Data supplied —
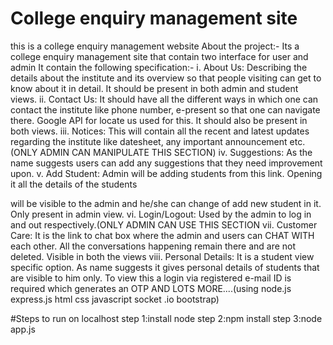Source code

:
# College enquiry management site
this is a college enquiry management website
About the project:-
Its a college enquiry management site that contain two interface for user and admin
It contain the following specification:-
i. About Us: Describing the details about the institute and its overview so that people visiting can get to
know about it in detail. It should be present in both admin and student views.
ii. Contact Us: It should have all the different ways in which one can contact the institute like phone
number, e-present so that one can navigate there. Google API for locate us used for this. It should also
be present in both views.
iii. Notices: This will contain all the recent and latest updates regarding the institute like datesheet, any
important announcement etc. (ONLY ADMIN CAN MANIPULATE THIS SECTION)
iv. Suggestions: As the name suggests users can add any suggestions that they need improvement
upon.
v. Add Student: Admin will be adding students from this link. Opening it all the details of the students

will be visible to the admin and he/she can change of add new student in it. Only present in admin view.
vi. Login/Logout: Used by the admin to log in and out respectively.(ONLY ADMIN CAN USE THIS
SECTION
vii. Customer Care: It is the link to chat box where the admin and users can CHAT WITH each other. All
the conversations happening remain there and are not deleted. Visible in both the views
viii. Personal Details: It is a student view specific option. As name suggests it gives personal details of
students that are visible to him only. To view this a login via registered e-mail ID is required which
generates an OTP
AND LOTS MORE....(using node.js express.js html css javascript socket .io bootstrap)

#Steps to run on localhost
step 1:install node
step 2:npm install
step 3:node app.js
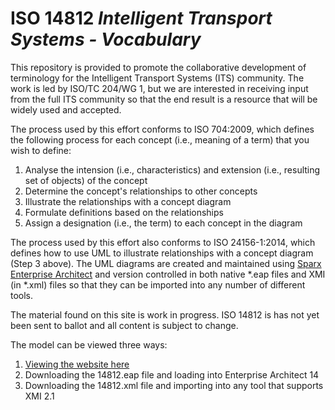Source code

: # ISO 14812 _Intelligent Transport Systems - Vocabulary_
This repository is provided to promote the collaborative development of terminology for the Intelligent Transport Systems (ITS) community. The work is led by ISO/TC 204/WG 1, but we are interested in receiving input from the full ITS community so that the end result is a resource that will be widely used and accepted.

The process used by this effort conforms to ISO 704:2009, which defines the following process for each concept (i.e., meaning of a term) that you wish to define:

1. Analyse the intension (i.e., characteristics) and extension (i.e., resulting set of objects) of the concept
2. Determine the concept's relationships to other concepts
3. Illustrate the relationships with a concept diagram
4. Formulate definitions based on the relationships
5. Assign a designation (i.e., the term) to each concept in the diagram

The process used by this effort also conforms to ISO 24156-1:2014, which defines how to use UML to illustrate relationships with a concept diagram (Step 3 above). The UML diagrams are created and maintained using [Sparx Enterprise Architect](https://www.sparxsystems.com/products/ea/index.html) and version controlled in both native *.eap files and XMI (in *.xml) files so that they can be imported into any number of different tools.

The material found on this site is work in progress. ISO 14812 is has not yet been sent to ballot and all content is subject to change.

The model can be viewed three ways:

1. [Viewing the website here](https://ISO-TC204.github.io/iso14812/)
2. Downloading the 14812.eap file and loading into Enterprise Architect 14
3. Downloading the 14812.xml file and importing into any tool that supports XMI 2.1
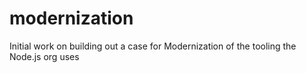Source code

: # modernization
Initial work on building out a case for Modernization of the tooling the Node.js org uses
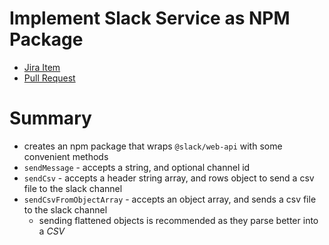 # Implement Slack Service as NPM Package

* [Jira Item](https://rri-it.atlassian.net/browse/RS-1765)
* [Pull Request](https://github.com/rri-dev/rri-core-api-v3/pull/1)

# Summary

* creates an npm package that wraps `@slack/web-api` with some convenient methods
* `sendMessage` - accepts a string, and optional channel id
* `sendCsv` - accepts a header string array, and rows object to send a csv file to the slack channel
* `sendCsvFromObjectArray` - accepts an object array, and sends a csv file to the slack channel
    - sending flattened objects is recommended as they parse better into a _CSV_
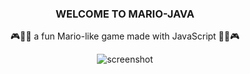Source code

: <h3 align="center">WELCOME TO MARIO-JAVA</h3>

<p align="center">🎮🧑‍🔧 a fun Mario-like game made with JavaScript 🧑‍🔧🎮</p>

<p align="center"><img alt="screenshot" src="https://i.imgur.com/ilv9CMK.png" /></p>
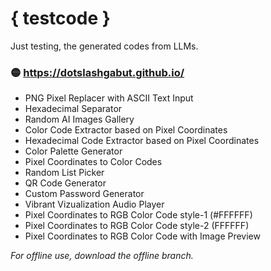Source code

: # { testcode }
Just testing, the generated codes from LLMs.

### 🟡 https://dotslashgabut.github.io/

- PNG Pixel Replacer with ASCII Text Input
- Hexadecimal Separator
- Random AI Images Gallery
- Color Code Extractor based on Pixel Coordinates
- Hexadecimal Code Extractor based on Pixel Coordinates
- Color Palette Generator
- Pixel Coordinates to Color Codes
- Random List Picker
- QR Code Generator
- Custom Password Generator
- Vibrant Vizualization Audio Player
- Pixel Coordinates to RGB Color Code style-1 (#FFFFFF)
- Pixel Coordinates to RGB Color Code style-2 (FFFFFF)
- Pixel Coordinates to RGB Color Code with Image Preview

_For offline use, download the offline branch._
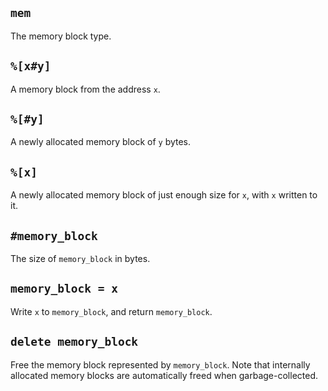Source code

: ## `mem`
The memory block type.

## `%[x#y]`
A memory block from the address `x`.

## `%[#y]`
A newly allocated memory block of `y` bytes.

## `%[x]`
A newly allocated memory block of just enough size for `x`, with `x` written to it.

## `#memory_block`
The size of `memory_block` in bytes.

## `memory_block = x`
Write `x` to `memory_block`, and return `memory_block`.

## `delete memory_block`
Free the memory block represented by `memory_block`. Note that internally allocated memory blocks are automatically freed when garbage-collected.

Requirement — Pictures in the listing above must be skipped; everything else should be copied exactly.

Result —
Source code

:
# College enquiry management site
this is a college enquiry management website
About the project:-
Its a college enquiry management site that contain two interface for user and admin
It contain the following specification:-
i. About Us: Describing the details about the institute and its overview so that people visiting can get to
know about it in detail. It should be present in both admin and student views.
ii. Contact Us: It should have all the different ways in which one can contact the institute like phone
number, e-present so that one can navigate there. Google API for locate us used for this. It should also
be present in both views.
iii. Notices: This will contain all the recent and latest updates regarding the institute like datesheet, any
important announcement etc. (ONLY ADMIN CAN MANIPULATE THIS SECTION)
iv. Suggestions: As the name suggests users can add any suggestions that they need improvement
upon.
v. Add Student: Admin will be adding students from this link. Opening it all the details of the students

will be visible to the admin and he/she can change of add new student in it. Only present in admin view.
vi. Login/Logout: Used by the admin to log in and out respectively.(ONLY ADMIN CAN USE THIS
SECTION
vii. Customer Care: It is the link to chat box where the admin and users can CHAT WITH each other. All
the conversations happening remain there and are not deleted. Visible in both the views
viii. Personal Details: It is a student view specific option. As name suggests it gives personal details of
students that are visible to him only. To view this a login via registered e-mail ID is required which
generates an OTP
AND LOTS MORE....(using node.js express.js html css javascript socket .io bootstrap)

#Steps to run on localhost
step 1:install node
step 2:npm install
step 3:node app.js
Source code

: # ISO 14812 _Intelligent Transport Systems - Vocabulary_
This repository is provided to promote the collaborative development of terminology for the Intelligent Transport Systems (ITS) community. The work is led by ISO/TC 204/WG 1, but we are interested in receiving input from the full ITS community so that the end result is a resource that will be widely used and accepted.

The process used by this effort conforms to ISO 704:2009, which defines the following process for each concept (i.e., meaning of a term) that you wish to define:

1. Analyse the intension (i.e., characteristics) and extension (i.e., resulting set of objects) of the concept
2. Determine the concept's relationships to other concepts
3. Illustrate the relationships with a concept diagram
4. Formulate definitions based on the relationships
5. Assign a designation (i.e., the term) to each concept in the diagram

The process used by this effort also conforms to ISO 24156-1:2014, which defines how to use UML to illustrate relationships with a concept diagram (Step 3 above). The UML diagrams are created and maintained using [Sparx Enterprise Architect](https://www.sparxsystems.com/products/ea/index.html) and version controlled in both native *.eap files and XMI (in *.xml) files so that they can be imported into any number of different tools.

The material found on this site is work in progress. ISO 14812 is has not yet been sent to ballot and all content is subject to change.

The model can be viewed three ways:

1. [Viewing the website here](https://ISO-TC204.github.io/iso14812/)
2. Downloading the 14812.eap file and loading into Enterprise Architect 14
3. Downloading the 14812.xml file and importing into any tool that supports XMI 2.1
Source code

: # modernization
Initial work on building out a case for Modernization of the tooling the Node.js org uses
 # Implement Slack Service as NPM Package

* [Jira Item](https://rri-it.atlassian.net/browse/RS-1765)
* [Pull Request](https://github.com/rri-dev/rri-core-api-v3/pull/1)

# Summary

* creates an npm package that wraps `@slack/web-api` with some convenient methods
* `sendMessage` - accepts a string, and optional channel id
* `sendCsv` - accepts a header string array, and rows object to send a csv file to the slack channel
* `sendCsvFromObjectArray` - accepts an object array, and sends a csv file to the slack channel
    - sending flattened objects is recommended as they parse better into a _CSV_
Source code

: <h3 align="center">WELCOME TO MARIO-JAVA</h3>

<p align="center">🎮🧑‍🔧 a fun Mario-like game made with JavaScript 🧑‍🔧🎮</p>

<p align="center"><img alt="screenshot" src="https://i.imgur.com/ilv9CMK.png" /></p>
Source code

: # { testcode }
Just testing, the generated codes from LLMs.

### 🟡 https://dotslashgabut.github.io/

- PNG Pixel Replacer with ASCII Text Input
- Hexadecimal Separator
- Random AI Images Gallery
- Color Code Extractor based on Pixel Coordinates
- Hexadecimal Code Extractor based on Pixel Coordinates
- Color Palette Generator
- Pixel Coordinates to Color Codes
- Random List Picker
- QR Code Generator
- Custom Password Generator
- Vibrant Vizualization Audio Player
- Pixel Coordinates to RGB Color Code style-1 (#FFFFFF)
- Pixel Coordinates to RGB Color Code style-2 (FFFFFF)
- Pixel Coordinates to RGB Color Code with Image Preview

_For offline use, download the offline branch._
Source code

: ## `mem`
The memory block type.

## `%[x#y]`
A memory block from the address `x`.

## `%[#y]`
A newly allocated memory block of `y` bytes.

## `%[x]`
A newly allocated memory block of just enough size for `x`, with `x` written to it.

## `#memory_block`
The size of `memory_block` in bytes.

## `memory_block = x`
Write `x` to `memory_block`, and return `memory_block`.

## `delete memory_block`
Free the memory block represented by `memory_block`. Note that internally allocated memory blocks are automatically freed when garbage-collected.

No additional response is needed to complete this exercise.